A big benefit to using PDQ Deploy is the speed of both building a package and deploying it. When it is used in conjunction with PDQ Inventory you have a nice, solid framework for software deployments and inventory.
It certainly does seem to be fast. What are the benefits to moving to the paid version of Inventory?
You can see a comparison between free and pro mode here.
There are quite a few benefits. Fewer manual scans for starters. You can schedule your various inventory scans and customize what you want to have scanned. You can also scan the registry and files. You can configure PDQ Deploy to initiate a scan after targets have successfully received a deployment. This means you can very quickly see which computers need certain software, updates or new configurations without having to always initiate a new scan.
You can also create and save new reports (with Free mode you cannot save new reports). You can many of your favorite utilities to run against specific target computers from within PDQ Inventory. For example, let's say you use IntelliAdmin for Remote Control. You could configure PDQ Inventory to initiate an IntelliAdmin RC session against a target computer from within the Inventory console.

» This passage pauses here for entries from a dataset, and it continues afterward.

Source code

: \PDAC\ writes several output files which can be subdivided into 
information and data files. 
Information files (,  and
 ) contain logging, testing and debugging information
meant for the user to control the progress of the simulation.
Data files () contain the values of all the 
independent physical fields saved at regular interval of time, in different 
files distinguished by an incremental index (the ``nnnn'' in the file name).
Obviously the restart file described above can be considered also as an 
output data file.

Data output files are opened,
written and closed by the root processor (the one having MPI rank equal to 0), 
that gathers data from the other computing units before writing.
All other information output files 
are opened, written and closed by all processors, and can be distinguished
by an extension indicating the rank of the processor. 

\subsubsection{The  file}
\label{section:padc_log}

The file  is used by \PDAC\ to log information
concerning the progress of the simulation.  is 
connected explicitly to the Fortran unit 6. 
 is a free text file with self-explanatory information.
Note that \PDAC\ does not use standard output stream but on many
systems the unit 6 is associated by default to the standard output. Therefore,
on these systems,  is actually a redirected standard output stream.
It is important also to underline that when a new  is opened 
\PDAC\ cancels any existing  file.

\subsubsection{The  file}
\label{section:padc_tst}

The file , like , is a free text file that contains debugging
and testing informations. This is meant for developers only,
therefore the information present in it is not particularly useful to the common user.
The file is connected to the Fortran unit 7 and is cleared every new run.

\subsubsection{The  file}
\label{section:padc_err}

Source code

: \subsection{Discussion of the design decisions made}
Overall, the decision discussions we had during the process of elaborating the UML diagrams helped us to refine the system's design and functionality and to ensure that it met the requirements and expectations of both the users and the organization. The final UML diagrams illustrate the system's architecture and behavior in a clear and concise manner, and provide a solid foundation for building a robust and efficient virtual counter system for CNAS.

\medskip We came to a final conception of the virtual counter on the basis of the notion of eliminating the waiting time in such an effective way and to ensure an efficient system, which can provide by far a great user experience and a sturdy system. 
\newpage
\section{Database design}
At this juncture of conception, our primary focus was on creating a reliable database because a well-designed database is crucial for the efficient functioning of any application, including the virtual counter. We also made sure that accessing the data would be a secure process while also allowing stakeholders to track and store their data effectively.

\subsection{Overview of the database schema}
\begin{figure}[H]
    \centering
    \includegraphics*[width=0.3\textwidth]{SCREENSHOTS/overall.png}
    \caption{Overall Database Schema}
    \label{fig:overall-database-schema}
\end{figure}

So a question about a possible disadvantage. If you use group policy, updates are likely installed on reboot prior to logging in. I work in a library environment where we have a large number of public computers but also staff computers. The public computers are simple...I just push to them and reboot when done before we are open to the public (or schedule it to happen overnight). How would you work around staff computers? It seems that on most installers you can prevent reboot, but they still need to rebooted. How would you notify people of that need? Also, several things would require killing the browser. I suppose you just tell people not to leave the browser open overnight? Just trying to think through how I would handle the entire process.
Hi John,
Quote: "How would you notify people of that need?" (To reboot).
Answer: You don't have to. You can plan a shutdown/reboot at the end of the day using the pdqdeploy schedule.
Quote: "Also, several things would require killing the browser. I suppose you just tell people not to leave the browser open overnight? Just trying to think through how I would handle the entire process."
Answer: The same way you do now. Although, the Java package already tells browsers to shutdown/close during the installation. The majority of them anyways. Basically just kills a .exe that's running in the processes. Modify script for the browser you guys use, and you should be good to go.